What happens if the business suddenly needs this answer every week? Now the cluster is tied up 2.4% of the time with this same question. Once again, this is fine as long as the business gets more value out of the answer than the cost of getting the answer. When the updated answer is required daily, we find that almost 17% of the cost of the cluster needs to be defended by the business benefit of this one question.

As the number, complexity, and frequency of questions increase, the IT department is once again challenged with the cost of the “collection of data sets so large and complex that it becomes difficult to process using on-hand Big Data tools.” This means that business people are inevitably going to be told by IT that the cost of acquiring any given frequently updated answer is too expensive to produce.

Business people rarely like it when IT tells them they cannot have what they need!
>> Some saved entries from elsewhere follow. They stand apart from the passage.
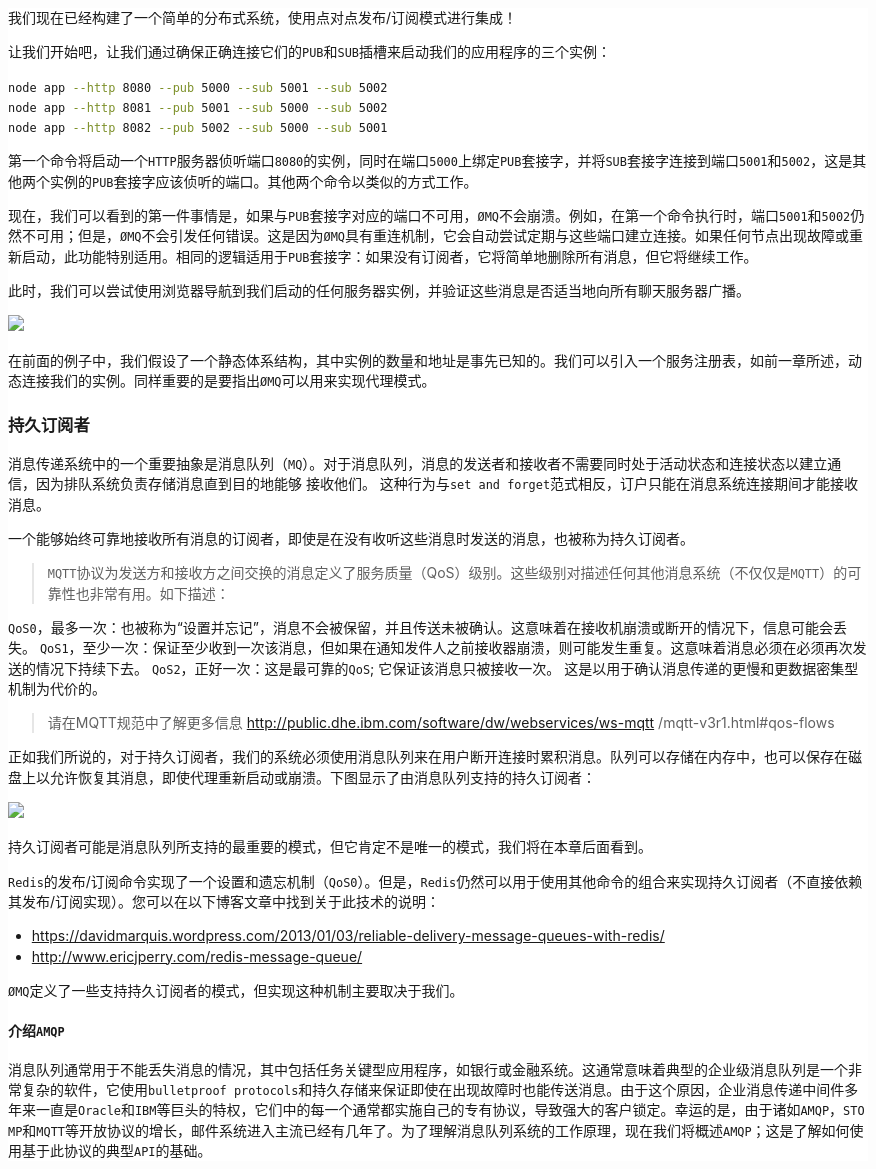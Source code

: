 我们现在已经构建了一个简单的分布式系统，使用点对点发布/订阅模式进行集成！

让我们开始吧，让我们通过确保正确连接它们的`PUB`和`SUB`插槽来启动我们的应用程序的三个实例：

```bash
node app --http 8080 --pub 5000 --sub 5001 --sub 5002
node app --http 8081 --pub 5001 --sub 5000 --sub 5002
node app --http 8082 --pub 5002 --sub 5000 --sub 5001
```

第一个命令将启动一个`HTTP`服务器侦听端口`8080`的实例，同时在端口`5000`上绑定`PUB`套接字，并将`SUB`套接字连接到端口`5001`和`5002`，这是其他两个实例的`PUB`套接字应该侦听的端口。其他两个命令以类似的方式工作。

现在，我们可以看到的第一件事情是，如果与`PUB`套接字对应的端口不可用，`ØMQ`不会崩溃。例如，在第一个命令执行时，端口`5001`和`5002`仍然不可用；但是，`ØMQ`不会引发任何错误。这是因为`ØMQ`具有重连机制，它会自动尝试定期与这些端口建立连接。如果任何节点出现故障或重新启动，此功能特别适用。相同的逻辑适用于`PUB`套接字：如果没有订阅者，它将简单地删除所有消息，但它将继续工作。

此时，我们可以尝试使用浏览器导航到我们启动的任何服务器实例，并验证这些消息是否适当地向所有聊天服务器广播。

![](http://oczira72b.bkt.clouddn.com/18-3-7/85762682.jpg)

在前面的例子中，我们假设了一个静态体系结构，其中实例的数量和地址是事先已知的。我们可以引入一个服务注册表，如前一章所述，动态连接我们的实例。同样重要的是要指出`ØMQ`可以用来实现代理模式。

### 持久订阅者
消息传递系统中的一个重要抽象是消息队列（`MQ`）。对于消息队列，消息的发送者和接收者不需要同时处于活动状态和连接状态以建立通信，因为排队系统负责存储消息直到目的地能够 接收他们。 这种行为与`set and forget`范式相反，订户只能在消息系统连接期间才能接收消息。

一个能够始终可靠地接收所有消息的订阅者，即使是在没有收听这些消息时发送的消息，也被称为持久订阅者。

> `MQTT`协议为发送方和接收方之间交换的消息定义了服务质量（QoS）级别。这些级别对描述任何其他消息系统（不仅仅是`MQTT`）的可靠性也非常有用。如下描述：

`QoS0`，最多一次：也被称为“设置并忘记”，消息不会被保留，并且传送未被确认。这意味着在接收机崩溃或断开的情况下，信息可能会丢失。
`QoS1`，至少一次：保证至少收到一次该消息，但如果在通知发件人之前接收器崩溃，则可能发生重复。这意味着消息必须在必须再次发送的情况下持续下去。
`QoS2`，正好一次：这是最可靠的`QoS`; 它保证该消息只被接收一次。 这是以用于确认消息传递的更慢和更数据密集型机制为代价的。

> 请在MQTT规范中了解更多信息 http://public.dhe.ibm.com/software/dw/webservices/ws-mqtt /mqtt-v3r1.html#qos-flows 

正如我们所说的，对于持久订阅者，我们的系统必须使用消息队列来在用户断开连接时累积消息。队列可以存储在内存中，也可以保存在磁盘上以允许恢复其消息，即使代理重新启动或崩溃。下图显示了由消息队列支持的持久订阅者：

![](http://oczira72b.bkt.clouddn.com/18-3-7/84465601.jpg)

持久订阅者可能是消息队列所支持的最重要的模式，但它肯定不是唯一的模式，我们将在本章后面看到。

`Redis`的发布/订阅命令实现了一个设置和遗忘机制（`QoS0`）。但是，`Redis`仍然可以用于使用其他命令的组合来实现持久订阅者（不直接依赖其发布/订阅实现）。您可以在以下博客文章中找到关于此技术的说明：

* https://davidmarquis.wordpress.com/2013/01/03/reliable-delivery-message-queues-with-redis/
* http://www.ericjperry.com/redis-message-queue/

`ØMQ`定义了一些支持持久订阅者的模式，但实现这种机制主要取决于我们。

#### 介绍`AMQP`
消息队列通常用于不能丢失消息的情况，其中包括任务关键型应用程序，如银行或金融系统。这通常意味着典型的企业级消息队列是一个非常复杂的软件，它使用`bulletproof protocols`和持久存储来保证即使在出现故障时也能传送消息。由于这个原因，企业消息传递中间件多年来一直是`Oracle`和`IBM`等巨头的特权，它们中的每一个通常都实施自己的专有协议，导致强大的客户锁定。幸运的是，由于诸如`AMQP`，`STOMP`和`MQTT`等开放协议的增长，邮件系统进入主流已经有几年了。为了理解消息队列系统的工作原理，现在我们将概述`AMQP`；这是了解如何使用基于此协议的典型`API`的基础。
If Big Data Tools Are Not the Solution, What Is?

The solution to the problem lies in combining Big Data tools with tools that can process the flow of information. If we apply simple math to the problem, it is easy to see the answer:

Current_answer = Historic_information_answer + new_information_answer

If we take the answer to the question that was calculated one month ago, and modify it with the answer for only the latest month, we receive the new and current answer. While it may be possible to use Big Data tools to do this partial processing, it is likely a waste of resources. A more efficient implementation is to use an enhanced ESB (what TIBCO sometimes calls an event services bus).

By combining a traditional ESB with a complex event processing capability (resulting in an event services bus) your Big Data answers can be updated to being real-time, Big Data answers at a fraction of the cost and frustration. Also, the Big Data tools that the company uses never have to be used on that question again; they are free to work on new Big Data problems. This means a true re-purposing of that investment and maximizing of the ROI.

This resulting architecture is far more nimble and less costly to maintain. It also allows the organization to finally solve the true problem of Big Data. Big problems that thwart standard analysis tools can be solved and a solution can be maintained and kept current.